____ Entries supplied
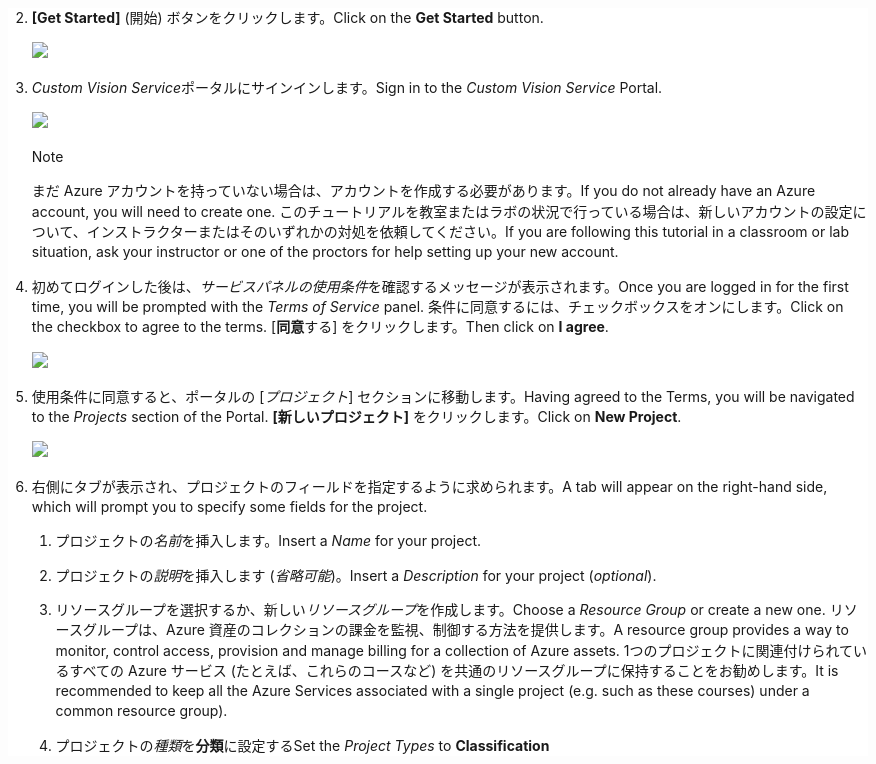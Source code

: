 2.  <span data-ttu-id="04d4a-161">**[Get Started]** (開始) ボタンをクリックします。</span><span class="sxs-lookup"><span data-stu-id="04d4a-161">Click on the **Get Started** button.</span></span>

    ![](images/AzureLabs-Lab302b-01.png)

3.  <span data-ttu-id="04d4a-162">*Custom Vision Service*ポータルにサインインします。</span><span class="sxs-lookup"><span data-stu-id="04d4a-162">Sign in to the *Custom Vision Service* Portal.</span></span>

    ![](images/AzureLabs-Lab302b-02.png)

    > [!NOTE]
    > <span data-ttu-id="04d4a-163">まだ Azure アカウントを持っていない場合は、アカウントを作成する必要があります。</span><span class="sxs-lookup"><span data-stu-id="04d4a-163">If you do not already have an Azure account, you will need to create one.</span></span> <span data-ttu-id="04d4a-164">このチュートリアルを教室またはラボの状況で行っている場合は、新しいアカウントの設定について、インストラクターまたはそのいずれかの対処を依頼してください。</span><span class="sxs-lookup"><span data-stu-id="04d4a-164">If you are following this tutorial in a classroom or lab situation, ask your instructor or one of the proctors for help setting up your new account.</span></span>

4.  <span data-ttu-id="04d4a-165">初めてログインした後は、*サービスパネルの使用条件*を確認するメッセージが表示されます。</span><span class="sxs-lookup"><span data-stu-id="04d4a-165">Once you are logged in for the first time, you will be prompted with the *Terms of Service* panel.</span></span> <span data-ttu-id="04d4a-166">条件に同意するには、チェックボックスをオンにします。</span><span class="sxs-lookup"><span data-stu-id="04d4a-166">Click on the checkbox to agree to the terms.</span></span> <span data-ttu-id="04d4a-167">[**同意**する] をクリックします。</span><span class="sxs-lookup"><span data-stu-id="04d4a-167">Then click on **I agree**.</span></span>

    ![](images/AzureLabs-Lab302b-03.png)

5.  <span data-ttu-id="04d4a-168">使用条件に同意すると、ポータルの [*プロジェクト*] セクションに移動します。</span><span class="sxs-lookup"><span data-stu-id="04d4a-168">Having agreed to the Terms, you will be navigated to the *Projects* section of the Portal.</span></span> <span data-ttu-id="04d4a-169">**[新しいプロジェクト]** をクリックします。</span><span class="sxs-lookup"><span data-stu-id="04d4a-169">Click on **New Project**.</span></span>

    ![](images/AzureLabs-Lab302b-04.png)

6.  <span data-ttu-id="04d4a-170">右側にタブが表示され、プロジェクトのフィールドを指定するように求められます。</span><span class="sxs-lookup"><span data-stu-id="04d4a-170">A tab will appear on the right-hand side, which will prompt you to specify some fields for the project.</span></span>

    1.  <span data-ttu-id="04d4a-171">プロジェクトの*名前*を挿入します。</span><span class="sxs-lookup"><span data-stu-id="04d4a-171">Insert a *Name* for your project.</span></span>

    2.  <span data-ttu-id="04d4a-172">プロジェクトの*説明*を挿入します (*省略可能*)。</span><span class="sxs-lookup"><span data-stu-id="04d4a-172">Insert a *Description* for your project (*optional*).</span></span>

    3.  <span data-ttu-id="04d4a-173">リソースグループを選択するか、新しい*リソースグループ*を作成します。</span><span class="sxs-lookup"><span data-stu-id="04d4a-173">Choose a *Resource Group* or create a new one.</span></span> <span data-ttu-id="04d4a-174">リソースグループは、Azure 資産のコレクションの課金を監視、制御する方法を提供します。</span><span class="sxs-lookup"><span data-stu-id="04d4a-174">A resource group provides a way to monitor, control access, provision and manage billing for a collection of Azure assets.</span></span> <span data-ttu-id="04d4a-175">1つのプロジェクトに関連付けられているすべての Azure サービス (たとえば、これらのコースなど) を共通のリソースグループに保持することをお勧めします。</span><span class="sxs-lookup"><span data-stu-id="04d4a-175">It is recommended to keep all the Azure Services associated with a single project (e.g. such as these courses) under a common resource group).</span></span>

    4. <span data-ttu-id="04d4a-176">プロジェクトの*種類*を**分類**に設定する</span><span class="sxs-lookup"><span data-stu-id="04d4a-176">Set the *Project Types* to **Classification**</span></span>
    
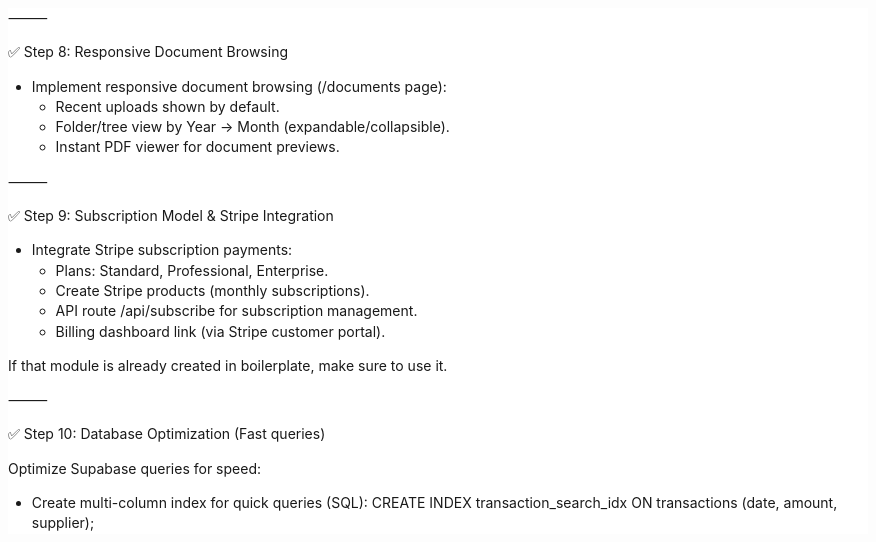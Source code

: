 ⸻

✅ Step 8: Responsive Document Browsing

- Implement responsive document browsing (/documents page):
  - Recent uploads shown by default.
  - Folder/tree view by Year → Month (expandable/collapsible).
  - Instant PDF viewer for document previews.

⸻

✅ Step 9: Subscription Model & Stripe Integration

- Integrate Stripe subscription payments:
  - Plans: Standard, Professional, Enterprise.
  - Create Stripe products (monthly subscriptions).
  - API route /api/subscribe for subscription management.
  - Billing dashboard link (via Stripe customer portal).

If that module is already created in boilerplate, make sure to use it.

⸻

✅ Step 10: Database Optimization (Fast queries)

Optimize Supabase queries for speed:

- Create multi-column index for quick queries (SQL):
  CREATE INDEX transaction_search_idx ON transactions (date, amount, supplier);
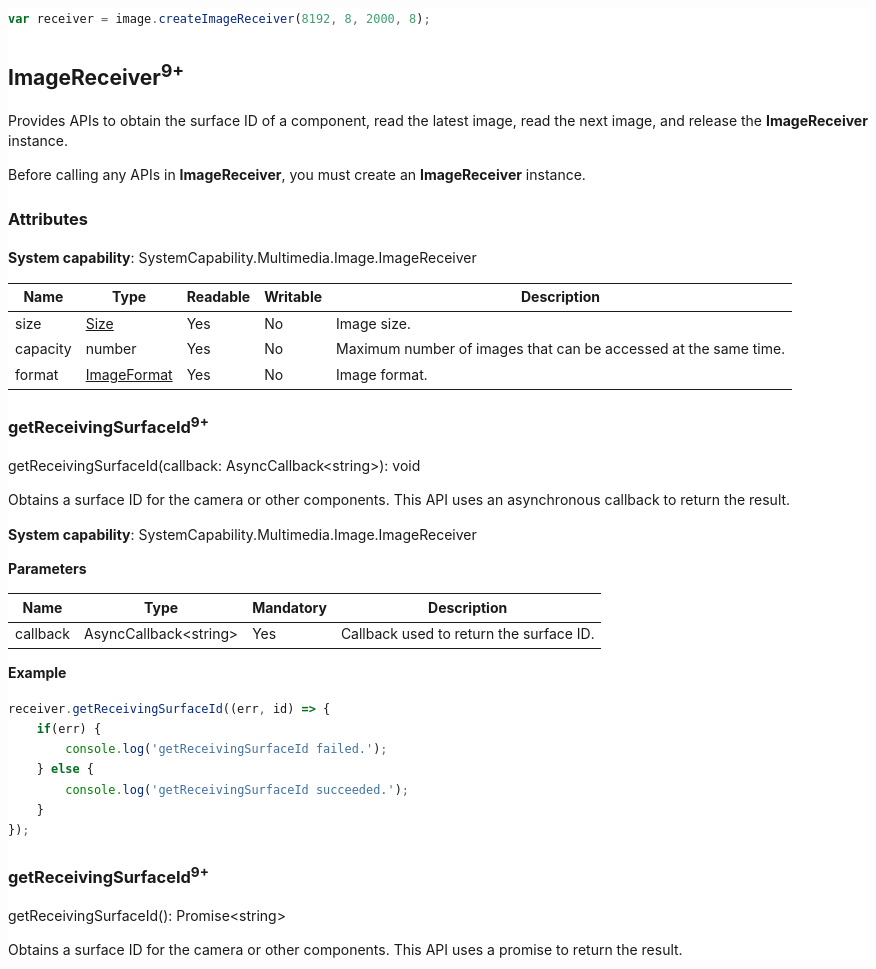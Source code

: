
 ```js
var receiver = image.createImageReceiver(8192, 8, 2000, 8);
```

## ImageReceiver<sup>9+</sup>

Provides APIs to obtain the surface ID of a component, read the latest image, read the next image, and release the **ImageReceiver** instance.

Before calling any APIs in **ImageReceiver**, you must create an **ImageReceiver** instance.

### Attributes

**System capability**: SystemCapability.Multimedia.Image.ImageReceiver

| Name    | Type                        | Readable| Writable| Description              |
| -------- | ---------------------------- | ---- | ---- | ------------------ |
| size     | [Size](#size)                | Yes  | No  | Image size.        |
| capacity | number                       | Yes  | No  | Maximum number of images that can be accessed at the same time.|
| format   | [ImageFormat](#imageformat9) | Yes  | No  | Image format.        |

### getReceivingSurfaceId<sup>9+</sup>

getReceivingSurfaceId(callback: AsyncCallback\<string>): void

Obtains a surface ID for the camera or other components. This API uses an asynchronous callback to return the result.

**System capability**: SystemCapability.Multimedia.Image.ImageReceiver

**Parameters**

| Name  | Type                  | Mandatory| Description                      |
| -------- | ---------------------- | ---- | -------------------------- |
| callback | AsyncCallback\<string> | Yes  | Callback used to return the surface ID.|

**Example**

```js
receiver.getReceivingSurfaceId((err, id) => { 
    if(err) {
        console.log('getReceivingSurfaceId failed.');
    } else {
        console.log('getReceivingSurfaceId succeeded.');
    }
});
```

### getReceivingSurfaceId<sup>9+</sup>

getReceivingSurfaceId(): Promise\<string>

Obtains a surface ID for the camera or other components. This API uses a promise to return the result.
________
# [Exercise requirements]
Search the listing above for the lines with "on **I agree**.</span></span>" and "your project (*optional*).</span></span>", then output those lines and all lines between them exactly.

# [Result of this task]
4.  <span data-ttu-id="04d4a-165">初めてログインした後は、*サービスパネルの使用条件*を確認するメッセージが表示されます。</span><span class="sxs-lookup"><span data-stu-id="04d4a-165">Once you are logged in for the first time, you will be prompted with the *Terms of Service* panel.</span></span> <span data-ttu-id="04d4a-166">条件に同意するには、チェックボックスをオンにします。</span><span class="sxs-lookup"><span data-stu-id="04d4a-166">Click on the checkbox to agree to the terms.</span></span> <span data-ttu-id="04d4a-167">[**同意**する] をクリックします。</span><span class="sxs-lookup"><span data-stu-id="04d4a-167">Then click on **I agree**.</span></span>

    ![](images/AzureLabs-Lab302b-03.png)

5.  <span data-ttu-id="04d4a-168">使用条件に同意すると、ポータルの [*プロジェクト*] セクションに移動します。</span><span class="sxs-lookup"><span data-stu-id="04d4a-168">Having agreed to the Terms, you will be navigated to the *Projects* section of the Portal.</span></span> <span data-ttu-id="04d4a-169">**[新しいプロジェクト]** をクリックします。</span><span class="sxs-lookup"><span data-stu-id="04d4a-169">Click on **New Project**.</span></span>

    ![](images/AzureLabs-Lab302b-04.png)

6.  <span data-ttu-id="04d4a-170">右側にタブが表示され、プロジェクトのフィールドを指定するように求められます。</span><span class="sxs-lookup"><span data-stu-id="04d4a-170">A tab will appear on the right-hand side, which will prompt you to specify some fields for the project.</span></span>

    1.  <span data-ttu-id="04d4a-171">プロジェクトの*名前*を挿入します。</span><span class="sxs-lookup"><span data-stu-id="04d4a-171">Insert a *Name* for your project.</span></span>

    2.  <span data-ttu-id="04d4a-172">プロジェクトの*説明*を挿入します (*省略可能*)。</span><span class="sxs-lookup"><span data-stu-id="04d4a-172">Insert a *Description* for your project (*optional*).</span></span>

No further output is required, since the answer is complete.